■ TASK DIRECTIONS: Starting at the first line of the material below, retype each line exactly until you reach the line with "one of require's", which is also included; pictures stay out.
==== RECORD EXTRACTS ====
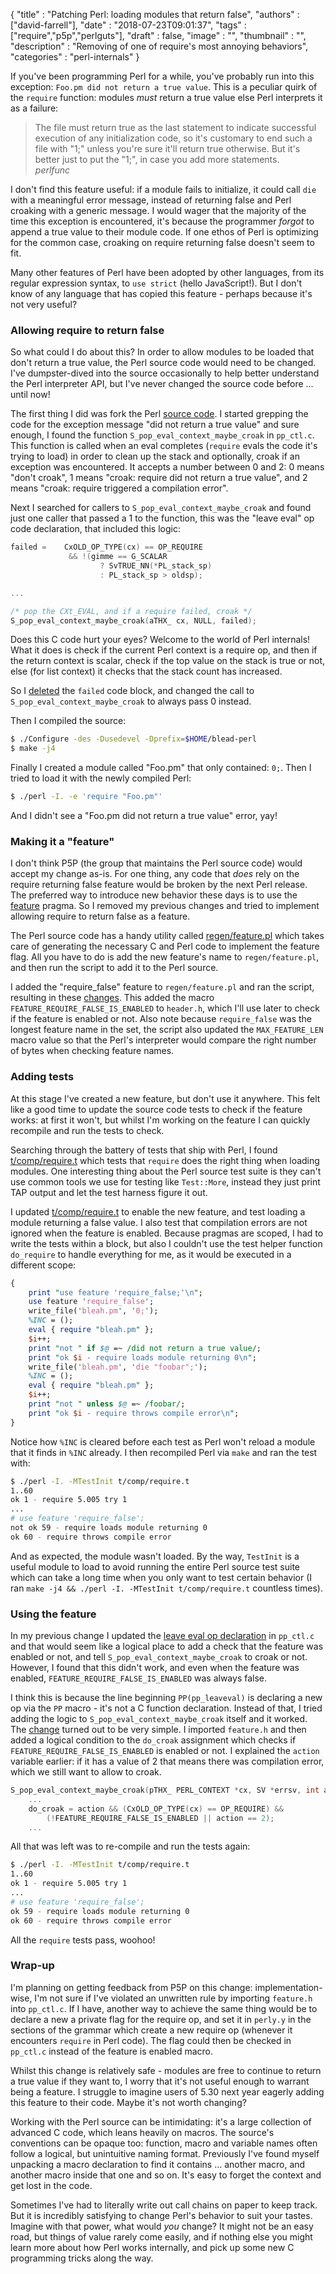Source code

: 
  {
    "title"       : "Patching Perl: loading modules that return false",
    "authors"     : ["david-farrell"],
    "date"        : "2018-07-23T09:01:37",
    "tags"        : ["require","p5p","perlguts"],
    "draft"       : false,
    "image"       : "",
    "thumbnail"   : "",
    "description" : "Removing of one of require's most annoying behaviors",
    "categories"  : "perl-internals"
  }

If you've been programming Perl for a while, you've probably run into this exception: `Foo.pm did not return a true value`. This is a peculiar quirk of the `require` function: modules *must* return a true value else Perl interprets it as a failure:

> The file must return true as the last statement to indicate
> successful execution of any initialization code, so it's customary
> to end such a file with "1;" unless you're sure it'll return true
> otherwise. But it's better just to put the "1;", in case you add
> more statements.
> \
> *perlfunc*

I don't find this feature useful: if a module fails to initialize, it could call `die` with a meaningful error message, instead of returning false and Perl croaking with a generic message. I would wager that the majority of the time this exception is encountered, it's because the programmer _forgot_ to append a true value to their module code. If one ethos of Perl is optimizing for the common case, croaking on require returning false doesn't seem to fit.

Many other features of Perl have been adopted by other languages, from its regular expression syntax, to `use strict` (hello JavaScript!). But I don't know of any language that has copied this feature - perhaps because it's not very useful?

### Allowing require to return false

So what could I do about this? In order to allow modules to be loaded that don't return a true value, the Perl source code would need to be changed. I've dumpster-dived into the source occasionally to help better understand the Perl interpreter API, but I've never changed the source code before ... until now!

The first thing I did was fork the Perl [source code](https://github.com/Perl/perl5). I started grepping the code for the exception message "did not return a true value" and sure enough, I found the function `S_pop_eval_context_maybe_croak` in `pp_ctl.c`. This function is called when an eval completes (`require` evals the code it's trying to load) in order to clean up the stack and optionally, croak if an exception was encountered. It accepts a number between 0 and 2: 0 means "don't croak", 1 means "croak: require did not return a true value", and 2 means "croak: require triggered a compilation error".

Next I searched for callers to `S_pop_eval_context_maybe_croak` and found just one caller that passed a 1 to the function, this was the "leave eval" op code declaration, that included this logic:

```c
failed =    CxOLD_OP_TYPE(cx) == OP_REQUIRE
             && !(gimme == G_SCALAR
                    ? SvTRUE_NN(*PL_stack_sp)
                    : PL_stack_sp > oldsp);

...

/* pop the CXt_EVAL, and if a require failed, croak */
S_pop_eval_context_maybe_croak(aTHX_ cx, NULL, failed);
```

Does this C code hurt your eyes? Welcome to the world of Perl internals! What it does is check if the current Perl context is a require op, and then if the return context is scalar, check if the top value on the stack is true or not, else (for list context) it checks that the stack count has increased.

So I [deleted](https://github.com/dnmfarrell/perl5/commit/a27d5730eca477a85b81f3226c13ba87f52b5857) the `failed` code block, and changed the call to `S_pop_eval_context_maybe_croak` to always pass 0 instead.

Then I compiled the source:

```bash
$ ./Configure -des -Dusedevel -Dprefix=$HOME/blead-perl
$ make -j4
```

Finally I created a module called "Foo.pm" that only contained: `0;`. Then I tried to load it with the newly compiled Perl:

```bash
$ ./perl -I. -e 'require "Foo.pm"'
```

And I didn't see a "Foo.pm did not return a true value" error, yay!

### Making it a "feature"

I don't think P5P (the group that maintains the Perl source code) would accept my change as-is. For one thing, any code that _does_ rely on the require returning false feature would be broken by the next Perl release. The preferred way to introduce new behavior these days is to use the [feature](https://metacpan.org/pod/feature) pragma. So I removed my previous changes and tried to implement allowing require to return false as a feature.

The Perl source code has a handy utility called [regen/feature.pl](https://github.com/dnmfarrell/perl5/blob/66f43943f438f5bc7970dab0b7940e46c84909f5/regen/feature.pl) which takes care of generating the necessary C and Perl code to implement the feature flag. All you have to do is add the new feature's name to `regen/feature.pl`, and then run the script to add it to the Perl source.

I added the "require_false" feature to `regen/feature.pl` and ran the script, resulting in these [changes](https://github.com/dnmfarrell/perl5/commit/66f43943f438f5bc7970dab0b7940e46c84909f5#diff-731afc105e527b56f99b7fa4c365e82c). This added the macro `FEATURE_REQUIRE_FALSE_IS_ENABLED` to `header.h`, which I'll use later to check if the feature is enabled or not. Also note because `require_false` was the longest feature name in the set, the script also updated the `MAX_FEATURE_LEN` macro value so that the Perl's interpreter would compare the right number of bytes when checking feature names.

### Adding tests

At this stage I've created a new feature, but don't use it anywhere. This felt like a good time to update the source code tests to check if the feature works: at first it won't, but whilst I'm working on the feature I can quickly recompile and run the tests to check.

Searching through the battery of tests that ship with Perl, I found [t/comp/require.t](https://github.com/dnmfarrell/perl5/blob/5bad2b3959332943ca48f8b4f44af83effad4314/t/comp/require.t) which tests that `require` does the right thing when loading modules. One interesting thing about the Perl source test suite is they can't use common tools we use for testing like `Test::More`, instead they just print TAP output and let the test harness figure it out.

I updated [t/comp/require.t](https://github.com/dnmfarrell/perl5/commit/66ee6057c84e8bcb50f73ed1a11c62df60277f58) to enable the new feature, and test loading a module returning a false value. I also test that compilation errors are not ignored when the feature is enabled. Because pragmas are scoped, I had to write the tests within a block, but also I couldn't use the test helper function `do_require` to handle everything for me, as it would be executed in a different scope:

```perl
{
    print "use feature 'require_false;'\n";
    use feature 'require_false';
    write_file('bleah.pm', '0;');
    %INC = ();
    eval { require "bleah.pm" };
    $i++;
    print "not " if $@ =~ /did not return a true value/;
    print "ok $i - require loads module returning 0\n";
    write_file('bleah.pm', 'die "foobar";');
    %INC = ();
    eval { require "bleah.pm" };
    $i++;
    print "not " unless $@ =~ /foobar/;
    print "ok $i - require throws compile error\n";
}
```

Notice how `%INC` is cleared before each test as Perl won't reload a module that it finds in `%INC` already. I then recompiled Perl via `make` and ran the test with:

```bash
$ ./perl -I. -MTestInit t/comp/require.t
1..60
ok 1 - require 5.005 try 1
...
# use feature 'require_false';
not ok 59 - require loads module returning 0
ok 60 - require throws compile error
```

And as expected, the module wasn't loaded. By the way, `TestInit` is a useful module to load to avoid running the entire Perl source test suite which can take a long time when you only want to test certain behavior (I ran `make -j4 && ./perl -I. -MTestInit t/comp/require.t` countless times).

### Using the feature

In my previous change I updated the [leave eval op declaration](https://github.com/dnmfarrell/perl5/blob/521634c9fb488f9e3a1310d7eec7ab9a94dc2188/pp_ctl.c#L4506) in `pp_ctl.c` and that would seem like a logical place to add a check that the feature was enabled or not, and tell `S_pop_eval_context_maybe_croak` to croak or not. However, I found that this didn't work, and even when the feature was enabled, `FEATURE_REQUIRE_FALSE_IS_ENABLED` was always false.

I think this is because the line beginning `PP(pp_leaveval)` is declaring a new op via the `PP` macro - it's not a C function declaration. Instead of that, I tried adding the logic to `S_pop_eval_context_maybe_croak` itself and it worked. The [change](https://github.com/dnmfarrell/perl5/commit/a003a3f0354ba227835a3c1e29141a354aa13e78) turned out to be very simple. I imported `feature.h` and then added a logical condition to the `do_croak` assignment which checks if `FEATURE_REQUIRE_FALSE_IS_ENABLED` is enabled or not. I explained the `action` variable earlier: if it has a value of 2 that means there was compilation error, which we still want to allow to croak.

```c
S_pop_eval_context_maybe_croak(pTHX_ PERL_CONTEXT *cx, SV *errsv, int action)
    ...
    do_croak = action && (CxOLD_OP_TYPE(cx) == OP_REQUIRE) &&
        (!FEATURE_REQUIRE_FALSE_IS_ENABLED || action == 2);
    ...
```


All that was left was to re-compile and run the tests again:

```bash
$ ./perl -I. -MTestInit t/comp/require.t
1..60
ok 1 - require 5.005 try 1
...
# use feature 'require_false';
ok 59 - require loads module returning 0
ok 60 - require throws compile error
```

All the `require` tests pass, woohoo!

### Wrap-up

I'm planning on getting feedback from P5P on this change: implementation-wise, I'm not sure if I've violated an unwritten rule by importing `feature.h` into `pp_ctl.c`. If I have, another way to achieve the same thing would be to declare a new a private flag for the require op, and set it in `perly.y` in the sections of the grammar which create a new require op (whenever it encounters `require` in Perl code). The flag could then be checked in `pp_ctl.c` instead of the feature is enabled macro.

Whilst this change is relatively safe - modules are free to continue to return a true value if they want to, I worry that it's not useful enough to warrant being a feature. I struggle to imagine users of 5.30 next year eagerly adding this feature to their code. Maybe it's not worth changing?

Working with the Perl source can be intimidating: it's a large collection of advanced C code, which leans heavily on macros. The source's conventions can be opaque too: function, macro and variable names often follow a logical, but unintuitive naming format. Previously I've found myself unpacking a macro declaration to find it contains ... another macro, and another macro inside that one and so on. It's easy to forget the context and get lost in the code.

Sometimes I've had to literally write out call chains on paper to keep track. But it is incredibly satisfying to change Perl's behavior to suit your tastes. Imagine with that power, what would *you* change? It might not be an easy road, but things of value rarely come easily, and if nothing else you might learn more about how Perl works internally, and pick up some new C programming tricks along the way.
====
■ RESPONSE AREA:
Source code

: 
  {
    "title"       : "Patching Perl: loading modules that return false",
    "authors"     : ["david-farrell"],
    "date"        : "2018-07-23T09:01:37",
    "tags"        : ["require","p5p","perlguts"],
    "draft"       : false,
    "image"       : "",
    "thumbnail"   : "",
    "description" : "Removing of one of require's most annoying behaviors",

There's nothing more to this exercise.